(Dataset entries)

# # # # #

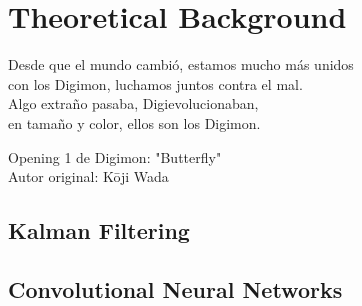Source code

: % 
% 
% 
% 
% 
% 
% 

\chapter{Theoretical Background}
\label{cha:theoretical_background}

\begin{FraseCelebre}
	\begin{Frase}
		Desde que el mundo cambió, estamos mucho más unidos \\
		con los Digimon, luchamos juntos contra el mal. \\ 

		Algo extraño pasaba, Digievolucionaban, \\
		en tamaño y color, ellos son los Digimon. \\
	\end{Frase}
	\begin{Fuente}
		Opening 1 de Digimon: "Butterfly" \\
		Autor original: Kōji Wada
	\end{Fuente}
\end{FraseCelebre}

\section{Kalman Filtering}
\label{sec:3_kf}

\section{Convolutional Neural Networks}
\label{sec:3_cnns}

# # # # #

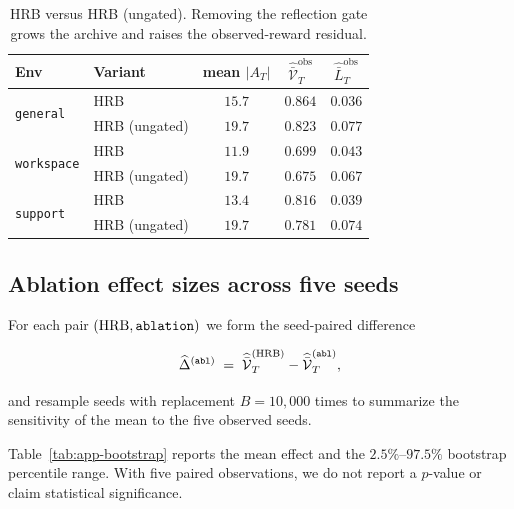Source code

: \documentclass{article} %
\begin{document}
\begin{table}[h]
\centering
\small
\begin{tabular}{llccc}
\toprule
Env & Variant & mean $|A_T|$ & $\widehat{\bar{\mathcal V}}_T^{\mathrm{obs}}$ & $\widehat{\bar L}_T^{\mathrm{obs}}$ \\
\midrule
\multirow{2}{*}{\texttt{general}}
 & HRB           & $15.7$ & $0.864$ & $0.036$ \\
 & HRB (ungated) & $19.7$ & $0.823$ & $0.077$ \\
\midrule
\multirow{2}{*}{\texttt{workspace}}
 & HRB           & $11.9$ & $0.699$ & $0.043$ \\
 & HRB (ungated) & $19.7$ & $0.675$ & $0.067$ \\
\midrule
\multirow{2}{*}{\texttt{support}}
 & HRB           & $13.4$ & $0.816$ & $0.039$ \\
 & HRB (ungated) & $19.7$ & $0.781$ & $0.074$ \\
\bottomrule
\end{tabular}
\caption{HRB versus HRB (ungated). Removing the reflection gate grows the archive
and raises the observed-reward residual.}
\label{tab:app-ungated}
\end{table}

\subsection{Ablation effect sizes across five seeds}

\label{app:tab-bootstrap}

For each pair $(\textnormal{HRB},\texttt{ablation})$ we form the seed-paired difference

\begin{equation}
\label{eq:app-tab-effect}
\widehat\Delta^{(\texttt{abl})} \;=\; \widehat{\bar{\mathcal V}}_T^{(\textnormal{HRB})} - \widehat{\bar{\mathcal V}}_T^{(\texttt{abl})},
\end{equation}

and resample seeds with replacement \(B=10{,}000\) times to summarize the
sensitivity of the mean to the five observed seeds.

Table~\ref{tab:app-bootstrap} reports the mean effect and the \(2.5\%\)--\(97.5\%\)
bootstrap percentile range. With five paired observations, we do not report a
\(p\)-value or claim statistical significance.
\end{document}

# # # # #

• _Assigned task_: Report how many lines in the data include the string "effect", giving nothing but that number.

• _Completed exercise_: 3